This is a follow up to my recent post about the redesigned Beogram Commander remote control board, which now works in both (DC-motor) Beogr...

Wednesday, November 29, 2017

Beogram 4000: Restoration of the PCBs

After restoring the control cluster of the Beogram 4000 that is currently on my bench I did the PCBs. This shows the main PCB in its original condition:
I usually replace all electrolytic capacitors with new 105C grade Japanese units, put in a new RPM relay and I install new 25 turn encapsulated trimmers for the RPM adjustment. This enables a much more precise RPM adjustment compared to what is possible with the original single turn trimmers. The capacitors need to be replaced since often they dry out/start leaking and that is a recipe for operational trouble. This shows the RPM section in detail in original condition:
and with new components:
This shows the RPM trimmers from the solder side. Their adjustment screws poke through the holes that were used to adjust the original trimmers.

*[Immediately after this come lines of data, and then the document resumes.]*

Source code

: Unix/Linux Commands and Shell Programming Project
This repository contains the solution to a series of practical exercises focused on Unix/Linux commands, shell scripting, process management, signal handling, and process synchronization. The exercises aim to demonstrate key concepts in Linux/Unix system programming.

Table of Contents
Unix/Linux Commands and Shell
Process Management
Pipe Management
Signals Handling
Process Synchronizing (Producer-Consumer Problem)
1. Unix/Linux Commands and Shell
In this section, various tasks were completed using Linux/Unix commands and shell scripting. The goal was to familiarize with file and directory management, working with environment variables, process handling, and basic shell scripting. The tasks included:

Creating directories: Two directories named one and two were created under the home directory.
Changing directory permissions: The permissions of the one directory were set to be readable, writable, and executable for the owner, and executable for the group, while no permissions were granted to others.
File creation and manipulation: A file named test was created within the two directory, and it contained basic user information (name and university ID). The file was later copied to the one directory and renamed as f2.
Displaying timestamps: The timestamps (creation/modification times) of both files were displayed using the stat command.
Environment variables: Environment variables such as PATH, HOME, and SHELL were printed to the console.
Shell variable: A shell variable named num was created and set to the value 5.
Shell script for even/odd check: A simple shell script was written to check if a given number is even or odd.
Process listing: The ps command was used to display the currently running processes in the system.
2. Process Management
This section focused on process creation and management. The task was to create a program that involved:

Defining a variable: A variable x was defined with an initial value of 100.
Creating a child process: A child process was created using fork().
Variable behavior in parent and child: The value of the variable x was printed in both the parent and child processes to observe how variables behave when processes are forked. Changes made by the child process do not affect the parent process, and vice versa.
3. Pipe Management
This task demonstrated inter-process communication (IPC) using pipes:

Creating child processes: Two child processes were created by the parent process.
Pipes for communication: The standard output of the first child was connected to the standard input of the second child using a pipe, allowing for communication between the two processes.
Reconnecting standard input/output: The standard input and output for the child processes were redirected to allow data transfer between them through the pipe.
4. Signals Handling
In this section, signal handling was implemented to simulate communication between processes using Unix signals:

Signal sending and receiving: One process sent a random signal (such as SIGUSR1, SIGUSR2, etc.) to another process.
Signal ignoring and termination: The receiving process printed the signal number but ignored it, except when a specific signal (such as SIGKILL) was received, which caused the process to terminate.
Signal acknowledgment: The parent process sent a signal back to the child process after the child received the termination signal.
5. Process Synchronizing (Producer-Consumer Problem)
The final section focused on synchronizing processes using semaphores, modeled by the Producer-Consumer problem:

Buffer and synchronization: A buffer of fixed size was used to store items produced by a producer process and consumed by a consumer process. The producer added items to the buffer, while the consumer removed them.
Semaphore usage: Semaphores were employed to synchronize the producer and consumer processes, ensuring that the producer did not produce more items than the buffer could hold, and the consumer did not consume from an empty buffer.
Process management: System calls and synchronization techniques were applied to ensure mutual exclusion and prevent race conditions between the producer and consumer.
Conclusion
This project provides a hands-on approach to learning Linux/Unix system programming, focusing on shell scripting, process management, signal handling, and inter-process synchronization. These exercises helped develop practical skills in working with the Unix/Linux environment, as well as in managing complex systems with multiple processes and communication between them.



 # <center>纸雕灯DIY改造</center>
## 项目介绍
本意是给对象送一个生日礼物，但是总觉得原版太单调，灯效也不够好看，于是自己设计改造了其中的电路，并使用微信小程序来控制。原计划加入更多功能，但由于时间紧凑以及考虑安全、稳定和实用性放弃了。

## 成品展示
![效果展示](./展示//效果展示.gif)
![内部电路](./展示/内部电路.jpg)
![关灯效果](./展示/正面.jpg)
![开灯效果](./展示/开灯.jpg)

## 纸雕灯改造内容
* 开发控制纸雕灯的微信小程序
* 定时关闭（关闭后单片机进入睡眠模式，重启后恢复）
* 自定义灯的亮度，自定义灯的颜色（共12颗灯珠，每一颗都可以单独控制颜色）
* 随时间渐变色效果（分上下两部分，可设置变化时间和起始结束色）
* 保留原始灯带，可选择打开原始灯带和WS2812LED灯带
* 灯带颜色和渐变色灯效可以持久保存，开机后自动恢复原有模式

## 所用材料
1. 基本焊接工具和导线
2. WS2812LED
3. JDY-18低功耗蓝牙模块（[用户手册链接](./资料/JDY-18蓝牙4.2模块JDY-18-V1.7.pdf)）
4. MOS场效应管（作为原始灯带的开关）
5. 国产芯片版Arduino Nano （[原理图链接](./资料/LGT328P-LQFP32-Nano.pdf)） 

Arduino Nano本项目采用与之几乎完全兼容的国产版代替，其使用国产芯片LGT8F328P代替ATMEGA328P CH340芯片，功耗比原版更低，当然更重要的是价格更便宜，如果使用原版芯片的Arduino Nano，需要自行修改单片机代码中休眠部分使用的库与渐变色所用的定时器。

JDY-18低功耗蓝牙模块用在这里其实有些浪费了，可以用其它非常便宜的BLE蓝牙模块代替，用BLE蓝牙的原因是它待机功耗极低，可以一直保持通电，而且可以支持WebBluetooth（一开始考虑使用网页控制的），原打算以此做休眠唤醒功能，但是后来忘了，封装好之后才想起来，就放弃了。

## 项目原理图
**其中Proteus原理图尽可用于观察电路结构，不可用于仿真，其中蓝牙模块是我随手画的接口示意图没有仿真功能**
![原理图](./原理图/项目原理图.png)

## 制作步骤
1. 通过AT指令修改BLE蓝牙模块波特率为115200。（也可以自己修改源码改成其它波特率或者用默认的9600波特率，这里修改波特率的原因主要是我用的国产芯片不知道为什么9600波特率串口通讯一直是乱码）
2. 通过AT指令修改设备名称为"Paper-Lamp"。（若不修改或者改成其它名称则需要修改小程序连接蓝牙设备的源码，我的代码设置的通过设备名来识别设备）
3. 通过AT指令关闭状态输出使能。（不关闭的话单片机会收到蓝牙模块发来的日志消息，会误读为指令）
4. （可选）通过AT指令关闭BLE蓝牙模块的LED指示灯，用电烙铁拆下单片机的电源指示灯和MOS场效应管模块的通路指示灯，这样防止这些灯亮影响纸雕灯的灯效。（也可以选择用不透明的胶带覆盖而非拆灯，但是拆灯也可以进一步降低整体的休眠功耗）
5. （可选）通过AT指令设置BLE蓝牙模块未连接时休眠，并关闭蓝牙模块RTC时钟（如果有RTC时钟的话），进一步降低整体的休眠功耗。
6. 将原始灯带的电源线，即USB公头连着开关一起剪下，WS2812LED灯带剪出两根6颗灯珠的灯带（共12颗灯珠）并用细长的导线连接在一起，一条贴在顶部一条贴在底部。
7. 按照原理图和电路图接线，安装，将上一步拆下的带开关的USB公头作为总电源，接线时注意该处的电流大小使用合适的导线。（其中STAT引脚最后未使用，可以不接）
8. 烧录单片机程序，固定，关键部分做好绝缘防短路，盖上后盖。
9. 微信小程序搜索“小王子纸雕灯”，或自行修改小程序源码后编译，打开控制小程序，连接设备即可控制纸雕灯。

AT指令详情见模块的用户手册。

This way one can adjust the RPM when the turntable is running:
This shows the entire PCB rebuilt together with the replaced parts:
There is one more PCB, the power supply:
It has only two electrolytic capacitors (the two red dots). To get to their solder points the PCB ends to be lifted up and that usually requires to unsolder the leads that go to the primary winding. They include an in-line mounted fuse that is protected by a yellow plastic tube. It is visible in the back of the PCB in the above picture. When I unsoldered the leads from their PCB terminals, one of the fuse mounts came loose:
Upon further inspection it became clear that the metal ends of the fuse had separated from the glass tubes:
So after replacing the two capacitors, I installed a new fuse into the mounting 'cups' that I bent a bit to ensure tight fit:
Then I soldered the fuse back into the primary line and enclosed it with a length of shrink tubing
And this is how it looks now after bolting the board back in:
On to rebuilding the reservoir and motor capacitors, and the AC platter motor itself....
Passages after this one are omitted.